TASK DESCRIPTION – Filter these entries, keeping only lines that hold the word "verwendeten".

Source texts of formatted documents
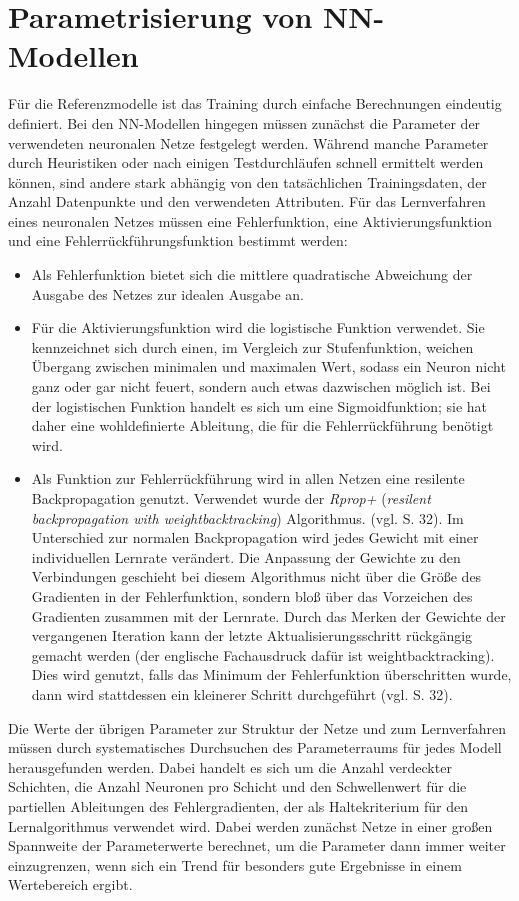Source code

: \documentclass[
	12pt,
	a4paper,
	BCOR10mm,
	DIV14,
	listof=totoc,
	bibliography=totoc,
	headsepline
]{scrreprt}
\begin{document}
\section{Parametrisierung von NN-Modellen}
\label{parametrisierung}
Für die Referenzmodelle ist das Training durch einfache Berechnungen eindeutig definiert.
Bei den NN-Modellen hingegen müssen zunächst die Parameter der verwendeten neuronalen Netze festgelegt werden. 
Während manche Parameter durch Heuristiken oder nach einigen Testdurchläufen schnell ermittelt werden können, sind andere stark abhängig von den tatsächlichen Trainingsdaten, der Anzahl Datenpunkte und den verwendeten Attributen. Für das Lernverfahren eines neuronalen Netzes müssen eine Fehlerfunktion, eine Aktivierungsfunktion und eine Fehlerrückführungsfunktion bestimmt werden: 
\begin{itemize}
\item Als Fehlerfunktion bietet sich die mittlere quadratische Abweichung der Ausgabe des Netzes zur idealen Ausgabe an.
\item Für die Aktivierungsfunktion wird die logistische Funktion verwendet. Sie kennzeichnet sich durch einen, im Vergleich zur Stufenfunktion, weichen Übergang zwischen minimalen und maximalen Wert, sodass ein Neuron nicht ganz oder gar nicht feuert, sondern auch etwas dazwischen möglich ist. Bei der logistischen Funktion handelt es sich um eine Sigmoidfunktion; sie hat daher eine wohldefinierte Ableitung, die für die Fehlerrückführung benötigt wird. 
\item Als Funktion zur Fehlerrückführung wird in allen Netzen eine resilente Backpropagation genutzt. Verwendet wurde der \textit{Rprop+} (\textit{resilent backpropagation with weightbacktracking}) Algorithmus.  (vgl. \cite{gunther2010neuralnet} S. 32).
Im Unterschied zur normalen Backpropagation wird jedes Gewicht mit einer individuellen Lernrate verändert. Die Anpassung der Gewichte zu den Verbindungen geschieht bei diesem Algorithmus nicht über die Größe des Gradienten in der Fehlerfunktion, sondern bloß über das Vorzeichen des Gradienten zusammen mit der Lernrate.
Durch das Merken der Gewichte der vergangenen Iteration kann der letzte Aktualisierungsschritt rückgängig gemacht werden (der englische Fachausdruck dafür ist weightbacktracking). Dies wird genutzt, falls das Minimum der Fehlerfunktion überschritten wurde, dann wird stattdessen ein kleinerer Schritt durchgeführt (vgl. \cite{gunther2010neuralnet} S. 32).
\end{itemize}
Die Werte der übrigen Parameter zur Struktur der Netze und zum Lernverfahren müssen durch systematisches Durchsuchen des Parameterraums für jedes Modell herausgefunden werden. Dabei handelt es sich um die Anzahl verdeckter Schichten, die Anzahl Neuronen pro Schicht und den Schwellenwert für die partiellen Ableitungen des Fehlergradienten, der als Haltekriterium für den Lernalgorithmus verwendet wird.
Dabei werden zunächst Netze in einer großen Spannweite der Parameterwerte berechnet, um die Parameter dann immer weiter einzugrenzen, wenn sich ein Trend für besonders gute Ergebnisse in einem Wertebereich ergibt.
\end{document}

SOLVED EXERCISE –
Bei den NN-Modellen hingegen müssen zunächst die Parameter der verwendeten neuronalen Netze festgelegt werden. 
Während manche Parameter durch Heuristiken oder nach einigen Testdurchläufen schnell ermittelt werden können, sind andere stark abhängig von den tatsächlichen Trainingsdaten, der Anzahl Datenpunkte und den verwendeten Attributen. Für das Lernverfahren eines neuronalen Netzes müssen eine Fehlerfunktion, eine Aktivierungsfunktion und eine Fehlerrückführungsfunktion bestimmt werden: 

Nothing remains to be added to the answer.